Uitspraak Nº 8517372. Rechtbank Midden-Nederland, 2020-07-23
ECLI | ECLI:NL:RBMNE:2020:2952 |
Docket Number | 8517372 |
Date | 23 Julio 2020 |
Court | Rechtbank Midden-Nederland (Neederland) |
Civiel recht
kantonrechter
locatie Utrecht
zaaknummer: 8517372 UE VERZ 20-151 SV/40160
Beschikking van 23 juli 2020
inzake
[verzoeker] ,
wonende te [woonplaats] ,
verder ook te noemen: [verzoeker] ,
verzoekende partij,
gemachtigde: Stichting Achmea Rechtsbijstand,
tegen:
de besloten vennootschap
[verweerder] B.V.,
gevestigd te [vestigingsplaats] ,
verder ook te noemen: [verweerder] ,
verwerende partij,
vertegenwoordigd door haar directeur: [A] .
Het verloop van de procedure blijkt uit:
- het verzoekschrift van [verzoeker] met 18 producties, op de griffie ontvangen op
8 mei 2020;
-
-
het verweerschrift van [verweerder] van 5 juni 2020 met 15 producties;
-
-
de brief van [verzoeker] van 6 juli 2020 met 4 nadere producties;
-
-
de email van [verweerder] van 8 juli 2020.
De mondelinge behandeling heeft via Skype plaatsgevonden op 14 juli 2020. [verzoeker] was aanwezig, bijgestaan door zijn gemachtigde, mr.
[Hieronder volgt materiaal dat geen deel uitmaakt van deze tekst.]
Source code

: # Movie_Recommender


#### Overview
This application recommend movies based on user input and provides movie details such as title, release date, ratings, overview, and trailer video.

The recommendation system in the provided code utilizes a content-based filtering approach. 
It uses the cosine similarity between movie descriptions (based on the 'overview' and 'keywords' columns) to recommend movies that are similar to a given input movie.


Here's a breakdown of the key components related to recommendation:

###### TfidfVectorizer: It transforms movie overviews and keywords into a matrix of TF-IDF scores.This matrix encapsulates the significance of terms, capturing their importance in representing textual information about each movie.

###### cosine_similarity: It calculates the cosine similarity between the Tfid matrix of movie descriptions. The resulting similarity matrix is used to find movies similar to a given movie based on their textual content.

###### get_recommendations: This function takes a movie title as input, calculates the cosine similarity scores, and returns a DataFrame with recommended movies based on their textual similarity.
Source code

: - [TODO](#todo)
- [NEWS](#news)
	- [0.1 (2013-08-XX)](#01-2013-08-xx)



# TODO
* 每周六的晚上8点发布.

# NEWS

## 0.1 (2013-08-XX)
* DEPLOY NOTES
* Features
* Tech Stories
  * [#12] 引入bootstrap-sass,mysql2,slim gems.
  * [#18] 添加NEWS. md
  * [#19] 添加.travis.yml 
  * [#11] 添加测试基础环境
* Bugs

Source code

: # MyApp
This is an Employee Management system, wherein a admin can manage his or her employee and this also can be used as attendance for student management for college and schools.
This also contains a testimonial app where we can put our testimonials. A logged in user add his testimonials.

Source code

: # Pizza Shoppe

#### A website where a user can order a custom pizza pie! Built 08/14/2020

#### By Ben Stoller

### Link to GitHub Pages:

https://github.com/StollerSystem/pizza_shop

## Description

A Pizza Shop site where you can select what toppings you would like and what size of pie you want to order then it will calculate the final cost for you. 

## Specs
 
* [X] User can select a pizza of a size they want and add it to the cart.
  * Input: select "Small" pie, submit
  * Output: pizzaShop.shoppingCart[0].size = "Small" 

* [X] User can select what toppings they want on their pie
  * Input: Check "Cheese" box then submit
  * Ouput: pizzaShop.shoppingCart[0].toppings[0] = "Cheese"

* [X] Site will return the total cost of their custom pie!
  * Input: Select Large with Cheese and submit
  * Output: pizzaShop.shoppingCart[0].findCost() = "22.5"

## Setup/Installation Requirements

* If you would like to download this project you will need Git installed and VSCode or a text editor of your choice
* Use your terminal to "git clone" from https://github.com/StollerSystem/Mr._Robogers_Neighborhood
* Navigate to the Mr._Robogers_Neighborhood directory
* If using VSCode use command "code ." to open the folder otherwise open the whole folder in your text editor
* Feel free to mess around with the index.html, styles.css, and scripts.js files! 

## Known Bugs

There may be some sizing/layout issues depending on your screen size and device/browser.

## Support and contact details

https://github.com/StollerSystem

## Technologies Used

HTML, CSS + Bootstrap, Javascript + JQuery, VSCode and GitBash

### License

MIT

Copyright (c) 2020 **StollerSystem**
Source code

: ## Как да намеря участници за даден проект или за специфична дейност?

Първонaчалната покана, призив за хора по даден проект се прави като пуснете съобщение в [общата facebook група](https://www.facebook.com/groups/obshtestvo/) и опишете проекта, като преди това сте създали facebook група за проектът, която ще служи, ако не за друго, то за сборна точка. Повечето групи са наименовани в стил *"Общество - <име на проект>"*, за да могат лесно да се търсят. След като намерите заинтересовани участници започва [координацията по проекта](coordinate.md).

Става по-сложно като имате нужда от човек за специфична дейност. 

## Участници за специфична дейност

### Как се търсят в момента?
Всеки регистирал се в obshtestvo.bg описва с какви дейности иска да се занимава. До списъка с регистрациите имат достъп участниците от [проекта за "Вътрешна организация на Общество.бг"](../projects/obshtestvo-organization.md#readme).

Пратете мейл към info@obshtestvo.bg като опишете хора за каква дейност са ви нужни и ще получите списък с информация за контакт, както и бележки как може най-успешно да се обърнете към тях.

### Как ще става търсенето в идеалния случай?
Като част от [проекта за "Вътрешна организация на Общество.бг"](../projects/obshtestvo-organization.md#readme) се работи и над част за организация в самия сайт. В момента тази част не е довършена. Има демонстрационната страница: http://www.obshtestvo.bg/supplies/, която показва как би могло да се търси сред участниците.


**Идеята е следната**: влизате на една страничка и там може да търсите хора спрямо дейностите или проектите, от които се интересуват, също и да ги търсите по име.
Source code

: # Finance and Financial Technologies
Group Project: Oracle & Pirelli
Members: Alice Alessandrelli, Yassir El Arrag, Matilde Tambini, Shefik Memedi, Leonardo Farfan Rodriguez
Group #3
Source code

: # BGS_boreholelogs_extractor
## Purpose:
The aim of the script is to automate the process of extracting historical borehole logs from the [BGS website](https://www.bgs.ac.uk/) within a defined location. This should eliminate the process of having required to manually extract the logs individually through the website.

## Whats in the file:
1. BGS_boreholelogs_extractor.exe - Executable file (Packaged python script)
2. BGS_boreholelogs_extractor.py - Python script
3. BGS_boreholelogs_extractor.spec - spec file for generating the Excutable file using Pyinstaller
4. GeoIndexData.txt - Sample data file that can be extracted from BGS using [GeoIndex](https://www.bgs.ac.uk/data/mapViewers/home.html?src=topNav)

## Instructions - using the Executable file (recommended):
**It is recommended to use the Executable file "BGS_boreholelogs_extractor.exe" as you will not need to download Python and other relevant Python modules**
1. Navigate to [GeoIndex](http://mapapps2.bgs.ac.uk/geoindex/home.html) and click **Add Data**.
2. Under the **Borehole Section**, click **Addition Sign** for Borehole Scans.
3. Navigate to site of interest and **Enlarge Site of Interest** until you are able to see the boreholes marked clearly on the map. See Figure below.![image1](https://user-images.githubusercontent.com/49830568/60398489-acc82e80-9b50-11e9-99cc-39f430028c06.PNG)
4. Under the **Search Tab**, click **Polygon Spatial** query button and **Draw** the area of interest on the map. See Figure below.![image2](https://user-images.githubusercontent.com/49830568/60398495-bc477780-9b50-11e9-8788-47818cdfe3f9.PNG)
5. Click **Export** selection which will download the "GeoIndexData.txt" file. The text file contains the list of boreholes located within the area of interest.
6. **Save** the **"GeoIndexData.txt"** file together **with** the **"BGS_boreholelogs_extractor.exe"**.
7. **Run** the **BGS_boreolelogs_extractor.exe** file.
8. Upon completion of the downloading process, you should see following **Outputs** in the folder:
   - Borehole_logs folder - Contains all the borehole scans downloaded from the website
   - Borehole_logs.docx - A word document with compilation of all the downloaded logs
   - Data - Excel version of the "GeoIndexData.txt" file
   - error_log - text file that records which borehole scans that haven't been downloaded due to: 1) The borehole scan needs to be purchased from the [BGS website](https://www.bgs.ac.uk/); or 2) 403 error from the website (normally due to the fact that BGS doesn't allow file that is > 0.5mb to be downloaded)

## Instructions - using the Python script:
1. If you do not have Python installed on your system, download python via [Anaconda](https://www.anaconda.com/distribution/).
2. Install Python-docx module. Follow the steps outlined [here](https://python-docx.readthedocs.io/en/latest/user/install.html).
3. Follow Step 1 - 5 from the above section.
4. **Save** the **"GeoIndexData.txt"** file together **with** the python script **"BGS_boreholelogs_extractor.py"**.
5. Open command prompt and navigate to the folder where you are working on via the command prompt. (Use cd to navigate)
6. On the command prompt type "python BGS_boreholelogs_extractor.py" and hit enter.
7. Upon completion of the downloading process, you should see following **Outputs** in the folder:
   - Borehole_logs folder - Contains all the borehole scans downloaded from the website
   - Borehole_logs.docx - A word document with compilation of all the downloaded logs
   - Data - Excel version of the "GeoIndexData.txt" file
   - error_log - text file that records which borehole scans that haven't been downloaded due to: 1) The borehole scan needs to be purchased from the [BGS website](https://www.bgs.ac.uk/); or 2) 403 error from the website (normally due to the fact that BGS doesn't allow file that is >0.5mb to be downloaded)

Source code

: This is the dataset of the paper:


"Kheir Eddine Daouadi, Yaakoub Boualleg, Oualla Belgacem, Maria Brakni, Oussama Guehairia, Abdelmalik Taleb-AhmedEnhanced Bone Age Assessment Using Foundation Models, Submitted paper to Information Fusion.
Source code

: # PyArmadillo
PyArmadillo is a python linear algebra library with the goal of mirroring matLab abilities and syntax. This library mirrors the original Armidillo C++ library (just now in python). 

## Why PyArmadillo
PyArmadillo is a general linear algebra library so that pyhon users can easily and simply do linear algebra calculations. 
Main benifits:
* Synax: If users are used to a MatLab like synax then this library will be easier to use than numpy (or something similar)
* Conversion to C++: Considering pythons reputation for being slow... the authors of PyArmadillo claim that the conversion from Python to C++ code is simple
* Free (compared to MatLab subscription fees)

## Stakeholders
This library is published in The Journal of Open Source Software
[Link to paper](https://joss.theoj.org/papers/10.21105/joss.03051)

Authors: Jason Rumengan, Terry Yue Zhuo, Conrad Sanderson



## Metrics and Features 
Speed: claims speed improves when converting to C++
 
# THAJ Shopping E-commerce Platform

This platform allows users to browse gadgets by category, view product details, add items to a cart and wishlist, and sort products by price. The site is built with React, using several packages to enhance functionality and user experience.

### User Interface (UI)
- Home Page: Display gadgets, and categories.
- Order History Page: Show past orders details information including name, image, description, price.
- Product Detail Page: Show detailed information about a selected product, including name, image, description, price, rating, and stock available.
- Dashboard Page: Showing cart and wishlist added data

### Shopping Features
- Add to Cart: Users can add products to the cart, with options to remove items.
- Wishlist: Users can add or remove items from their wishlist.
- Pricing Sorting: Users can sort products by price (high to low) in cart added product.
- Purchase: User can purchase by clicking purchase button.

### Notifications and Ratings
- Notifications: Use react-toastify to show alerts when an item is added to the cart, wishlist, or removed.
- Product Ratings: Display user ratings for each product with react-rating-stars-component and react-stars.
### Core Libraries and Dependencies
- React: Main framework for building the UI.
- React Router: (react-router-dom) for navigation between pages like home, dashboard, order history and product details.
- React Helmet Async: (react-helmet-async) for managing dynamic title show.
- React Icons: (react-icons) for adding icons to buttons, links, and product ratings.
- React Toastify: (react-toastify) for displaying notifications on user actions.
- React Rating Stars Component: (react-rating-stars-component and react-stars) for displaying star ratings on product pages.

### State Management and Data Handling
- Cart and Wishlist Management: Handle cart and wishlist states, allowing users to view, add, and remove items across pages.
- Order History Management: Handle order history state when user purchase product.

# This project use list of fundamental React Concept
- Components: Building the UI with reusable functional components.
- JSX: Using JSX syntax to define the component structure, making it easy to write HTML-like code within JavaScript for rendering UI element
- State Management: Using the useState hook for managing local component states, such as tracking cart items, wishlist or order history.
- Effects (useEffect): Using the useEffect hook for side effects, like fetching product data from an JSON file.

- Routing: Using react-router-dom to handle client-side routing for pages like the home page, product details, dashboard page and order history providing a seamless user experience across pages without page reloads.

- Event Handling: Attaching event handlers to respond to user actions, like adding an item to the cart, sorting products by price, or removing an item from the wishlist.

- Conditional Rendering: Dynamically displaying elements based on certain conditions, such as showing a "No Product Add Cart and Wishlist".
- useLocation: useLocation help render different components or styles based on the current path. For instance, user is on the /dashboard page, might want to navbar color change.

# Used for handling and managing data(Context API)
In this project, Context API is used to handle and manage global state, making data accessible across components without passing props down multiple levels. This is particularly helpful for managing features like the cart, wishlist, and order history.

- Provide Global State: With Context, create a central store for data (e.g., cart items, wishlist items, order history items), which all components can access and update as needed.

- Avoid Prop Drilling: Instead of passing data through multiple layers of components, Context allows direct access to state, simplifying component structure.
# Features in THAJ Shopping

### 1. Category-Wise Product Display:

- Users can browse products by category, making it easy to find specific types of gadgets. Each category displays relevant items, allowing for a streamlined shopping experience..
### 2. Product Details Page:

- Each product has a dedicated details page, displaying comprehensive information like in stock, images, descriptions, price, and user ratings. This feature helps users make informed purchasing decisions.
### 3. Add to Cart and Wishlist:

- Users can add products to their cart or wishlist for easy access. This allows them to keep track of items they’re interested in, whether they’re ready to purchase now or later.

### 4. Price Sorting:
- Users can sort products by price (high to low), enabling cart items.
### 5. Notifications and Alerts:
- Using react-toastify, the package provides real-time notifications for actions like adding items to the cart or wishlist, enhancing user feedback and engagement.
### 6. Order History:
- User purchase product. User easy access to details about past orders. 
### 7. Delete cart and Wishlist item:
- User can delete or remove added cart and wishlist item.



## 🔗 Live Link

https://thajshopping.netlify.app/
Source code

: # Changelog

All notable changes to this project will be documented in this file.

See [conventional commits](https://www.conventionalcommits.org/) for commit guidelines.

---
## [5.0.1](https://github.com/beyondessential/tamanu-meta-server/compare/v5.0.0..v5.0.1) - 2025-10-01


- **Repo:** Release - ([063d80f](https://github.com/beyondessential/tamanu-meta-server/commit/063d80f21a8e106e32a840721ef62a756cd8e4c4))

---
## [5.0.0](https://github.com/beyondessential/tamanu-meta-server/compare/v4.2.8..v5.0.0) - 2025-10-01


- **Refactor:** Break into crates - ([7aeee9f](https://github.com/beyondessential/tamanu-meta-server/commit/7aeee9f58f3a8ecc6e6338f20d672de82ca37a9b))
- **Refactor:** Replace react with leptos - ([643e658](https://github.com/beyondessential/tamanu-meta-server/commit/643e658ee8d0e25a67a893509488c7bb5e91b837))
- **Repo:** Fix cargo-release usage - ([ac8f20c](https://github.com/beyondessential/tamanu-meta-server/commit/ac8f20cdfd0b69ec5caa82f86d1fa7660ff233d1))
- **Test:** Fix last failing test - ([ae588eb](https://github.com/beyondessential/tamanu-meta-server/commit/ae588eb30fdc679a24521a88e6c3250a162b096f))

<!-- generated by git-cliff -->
T. Reitsma. [verweerder] werd vertegenwoordigd door haar directeur, [A] . De griffier heeft daarvan aantekening gehouden. Aan het einde van de behandeling is het onderzoek gesloten en uitspraak bepaald. [verweerder] heeft daarna per email een nader stuk ingediend. [verzoeker] heeft hierop per email gereageerd, waarna [verweerder] opnieuw per email heeft gereageerd. Omdat het onderzoek is gesloten, zal de kantonrechter de emailberichten die daarna zijn ingediend niet bij de beoordeling van het verzoekschrift betrekken.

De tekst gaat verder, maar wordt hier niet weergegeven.